About this exercise: Could you return the data below exactly as it appears?

Provided records:

##########

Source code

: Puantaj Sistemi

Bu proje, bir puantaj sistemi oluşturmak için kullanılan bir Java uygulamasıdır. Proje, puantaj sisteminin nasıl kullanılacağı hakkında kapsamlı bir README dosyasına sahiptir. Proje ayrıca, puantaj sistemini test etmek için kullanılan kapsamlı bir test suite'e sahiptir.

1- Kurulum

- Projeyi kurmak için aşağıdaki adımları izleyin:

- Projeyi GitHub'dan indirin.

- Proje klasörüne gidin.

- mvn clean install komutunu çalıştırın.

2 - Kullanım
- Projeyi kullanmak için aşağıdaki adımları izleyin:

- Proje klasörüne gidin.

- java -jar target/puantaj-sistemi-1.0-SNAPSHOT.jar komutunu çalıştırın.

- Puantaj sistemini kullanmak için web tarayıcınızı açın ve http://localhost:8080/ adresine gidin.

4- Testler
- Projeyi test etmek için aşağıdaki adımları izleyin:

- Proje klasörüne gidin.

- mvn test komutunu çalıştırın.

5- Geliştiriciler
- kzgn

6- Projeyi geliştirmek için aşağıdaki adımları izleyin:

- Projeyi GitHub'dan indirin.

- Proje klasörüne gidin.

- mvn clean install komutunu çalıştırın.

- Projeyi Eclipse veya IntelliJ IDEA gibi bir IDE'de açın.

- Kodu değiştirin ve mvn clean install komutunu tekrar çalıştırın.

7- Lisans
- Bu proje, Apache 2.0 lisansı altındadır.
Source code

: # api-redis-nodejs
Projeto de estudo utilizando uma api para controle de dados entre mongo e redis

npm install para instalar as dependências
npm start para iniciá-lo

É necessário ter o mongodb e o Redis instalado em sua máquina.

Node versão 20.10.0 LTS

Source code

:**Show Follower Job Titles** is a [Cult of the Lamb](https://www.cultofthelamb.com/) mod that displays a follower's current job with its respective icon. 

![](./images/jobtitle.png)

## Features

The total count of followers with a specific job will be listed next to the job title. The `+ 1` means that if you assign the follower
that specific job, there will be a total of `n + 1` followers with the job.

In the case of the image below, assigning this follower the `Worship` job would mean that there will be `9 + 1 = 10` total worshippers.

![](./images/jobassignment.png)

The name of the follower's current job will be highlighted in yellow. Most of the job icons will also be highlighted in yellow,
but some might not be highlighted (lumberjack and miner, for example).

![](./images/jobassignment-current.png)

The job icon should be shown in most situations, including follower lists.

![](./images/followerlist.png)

##########

Answer to this problem:
Source code

: Puantaj Sistemi

Bu proje, bir puantaj sistemi oluşturmak için kullanılan bir Java uygulamasıdır. Proje, puantaj sisteminin nasıl kullanılacağı hakkında kapsamlı bir README dosyasına sahiptir. Proje ayrıca, puantaj sistemini test etmek için kullanılan kapsamlı bir test suite'e sahiptir.

1- Kurulum

- Projeyi kurmak için aşağıdaki adımları izleyin:

- Projeyi GitHub'dan indirin.

- Proje klasörüne gidin.

- mvn clean install komutunu çalıştırın.

2 - Kullanım
- Projeyi kullanmak için aşağıdaki adımları izleyin:

- Proje klasörüne gidin.

- java -jar target/puantaj-sistemi-1.0-SNAPSHOT.jar komutunu çalıştırın.

- Puantaj sistemini kullanmak için web tarayıcınızı açın ve http://localhost:8080/ adresine gidin.

4- Testler
- Projeyi test etmek için aşağıdaki adımları izleyin:

- Proje klasörüne gidin.

- mvn test komutunu çalıştırın.

5- Geliştiriciler
- kzgn

6- Projeyi geliştirmek için aşağıdaki adımları izleyin:

- Projeyi GitHub'dan indirin.

- Proje klasörüne gidin.

- mvn clean install komutunu çalıştırın.

- Projeyi Eclipse veya IntelliJ IDEA gibi bir IDE'de açın.

- Kodu değiştirin ve mvn clean install komutunu tekrar çalıştırın.

7- Lisans
- Bu proje, Apache 2.0 lisansı altındadır.
Source code

: # api-redis-nodejs
Projeto de estudo utilizando uma api para controle de dados entre mongo e redis

npm install para instalar as dependências
npm start para iniciá-lo

É necessário ter o mongodb e o Redis instalado em sua máquina.

Node versão 20.10.0 LTS

Source code

:**Show Follower Job Titles** is a [Cult of the Lamb](https://www.cultofthelamb.com/) mod that displays a follower's current job with its respective icon. 

![](./images/jobtitle.png)

## Features

The total count of followers with a specific job will be listed next to the job title. The `+ 1` means that if you assign the follower
that specific job, there will be a total of `n + 1` followers with the job.

In the case of the image below, assigning this follower the `Worship` job would mean that there will be `9 + 1 = 10` total worshippers.

![](./images/jobassignment.png)

The name of the follower's current job will be highlighted in yellow. Most of the job icons will also be highlighted in yellow,
but some might not be highlighted (lumberjack and miner, for example).

![](./images/jobassignment-current.png)

The job icon should be shown in most situations, including follower lists.

![](./images/followerlist.png)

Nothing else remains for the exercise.